Step inside Starship Subs on Madison Street in Forest Park and it’s immediately clear why this sandwich shop has lasted this long. It almost feels like walking into a restaurant in an episode of Stranger Things in the best way possible. The retro vibes are on, the menu board is packed, the soup coolers are full, and you can spot regulars who barely need to glance at the offerings before ordering.
Even though the space’s Star Trek artwork and the flying saucer in its logo nod to its sci-fi name, the focus is on generous sandwiches and soups that keep people coming back. Starship has been serving the Chicago area since 1977, growing from a tiny sub shop into a place people rely on for hearty, straightforward food.

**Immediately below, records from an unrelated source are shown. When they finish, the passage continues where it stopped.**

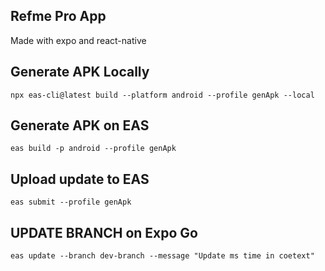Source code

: ## Refme Pro App
Made with expo and react-native

## Generate APK Locally
``npx eas-cli@latest build --platform android --profile genApk --local``

## Generate APK on EAS
``eas build -p android --profile genApk``

## Upload update to EAS
``eas submit --profile genApk``

## UPDATE BRANCH on Expo Go
``eas update --branch dev-branch --message "Update ms time in coetext"``
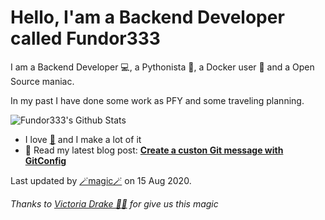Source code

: 
# Hello, I'am a Backend Developer called Fundor333

I am a Backend Developer 💻, a Pythonista 🐍, a Docker user 🐋 and a Open Source maniac.

In my past I have done some work as PFY and some traveling planning.

![Fundor333's Github Stats](https://github-readme-stats.vercel.app/api?username=fundor333&show_icons=true)
- I love [🍵](https://digitaltearoom.com/pages/about/) and I make a lot of it
- 📰 Read my latest blog post: **[Create a custon Git message with GitConfig](https://fundor333.com/post/2020/gitmessage-advance-config/)**

Last updated by [🪄magic🪄](https://victoria.dev/blog/go-automate-your-github-profile-readme/) on 15 Aug 2020.

*Thanks to [Victoria Drake 🧙‍♀️](https://victoria.dev/blog/go-automate-your-github-profile-readme/) for give us this magic*
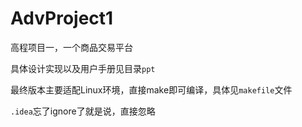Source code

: # AdvProject1
高程项目一，一个商品交易平台

具体设计实现以及用户手册见目录`ppt`

最终版本主要适配Linux环境，直接make即可编译，具体见`makefile`文件

`.idea`忘了ignore了就是说，直接忽略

The soups rotate through a wide selection, with many options available at any given time. The sandwiches are stacked with meat, cheese, and crisp toppings, built for people who show up hungry.
Located at 7618 Madison Street in the center of Forest Park’s commercial district, Starship operates as both a casual dine-in restaurant and a takeout spot, and its catering menu serves offices and large gatherings throughout the near west suburbs with flavors that feel just a little out of this world.
Launching the Spaceship
The story starts in 1977, when friends Paul McKenna and Henry Laskowski decided they loved sandwiches enough to open a shop, even though neither had restaurant experience. They opened as Starship Subs that year, starting small and figuring things out as they went.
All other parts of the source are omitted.